As with all blog posts I write, these are suggestions only! They are what I found to be helpful, from my own experience.

Not every writer is the same, so if you find it tough to concentrate or work on anything else while waiting, please don’t feel bad and don’t force yourself. You know you and your process best. Do what feels right and take a lot of time out to breathe and relax. I find writing to be a unique passion because while it can fulfill you, aspects of it can also drain you quickly.

So here’s my question for all of you: How do you wait? Any tips or suggestions for fellow writers?

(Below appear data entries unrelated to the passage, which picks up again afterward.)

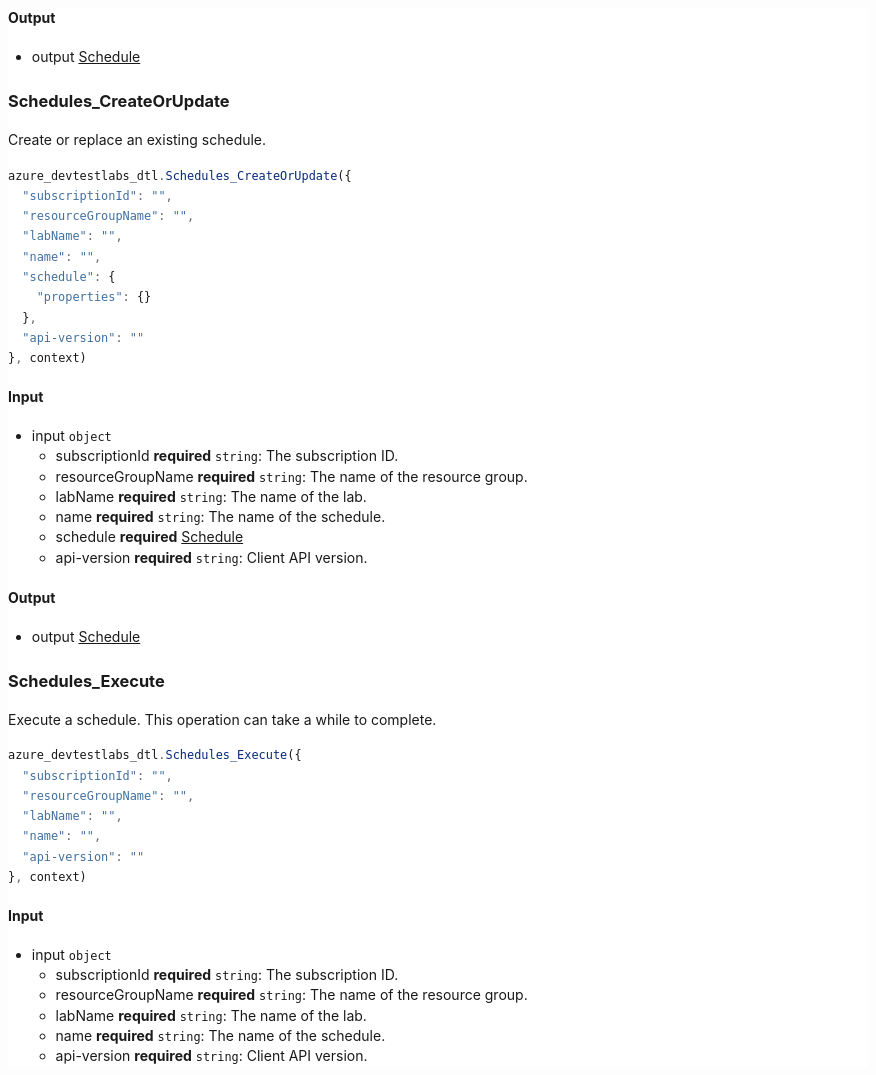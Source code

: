 #### Output
* output [Schedule](#schedule)

### Schedules_CreateOrUpdate
Create or replace an existing schedule.


```js
azure_devtestlabs_dtl.Schedules_CreateOrUpdate({
  "subscriptionId": "",
  "resourceGroupName": "",
  "labName": "",
  "name": "",
  "schedule": {
    "properties": {}
  },
  "api-version": ""
}, context)
```

#### Input
* input `object`
  * subscriptionId **required** `string`: The subscription ID.
  * resourceGroupName **required** `string`: The name of the resource group.
  * labName **required** `string`: The name of the lab.
  * name **required** `string`: The name of the schedule.
  * schedule **required** [Schedule](#schedule)
  * api-version **required** `string`: Client API version.

#### Output
* output [Schedule](#schedule)

### Schedules_Execute
Execute a schedule. This operation can take a while to complete.


```js
azure_devtestlabs_dtl.Schedules_Execute({
  "subscriptionId": "",
  "resourceGroupName": "",
  "labName": "",
  "name": "",
  "api-version": ""
}, context)
```

#### Input
* input `object`
  * subscriptionId **required** `string`: The subscription ID.
  * resourceGroupName **required** `string`: The name of the resource group.
  * labName **required** `string`: The name of the lab.
  * name **required** `string`: The name of the schedule.
  * api-version **required** `string`: Client API version.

3 Responses to On Waiting As Writers

  1. Kristin Aug 16 2017 at 9:23 am #

    Great suggestions! I will take your advice and get going on that next book while I wait for agents to review my full. Something that works for me – long bike rides and going to the movies.

    • Jules
      Jules Aug 16 2017 at 4:28 pm #

      Thanks so much for reading, Kristin! And good luck with drafting and hearing back from agents! Going for bike rides and heading to the movies is such a good way to spend the waiting period 🙂

  2. Ali Lawati Aug 17 2017 at 1:43 pm #

    Great tips Julie. Congratulations on your debut novel! Reading other authors in the genre one writes in, is a great way to wait it out, and writing out of one’s comfort zone is pretty effective too.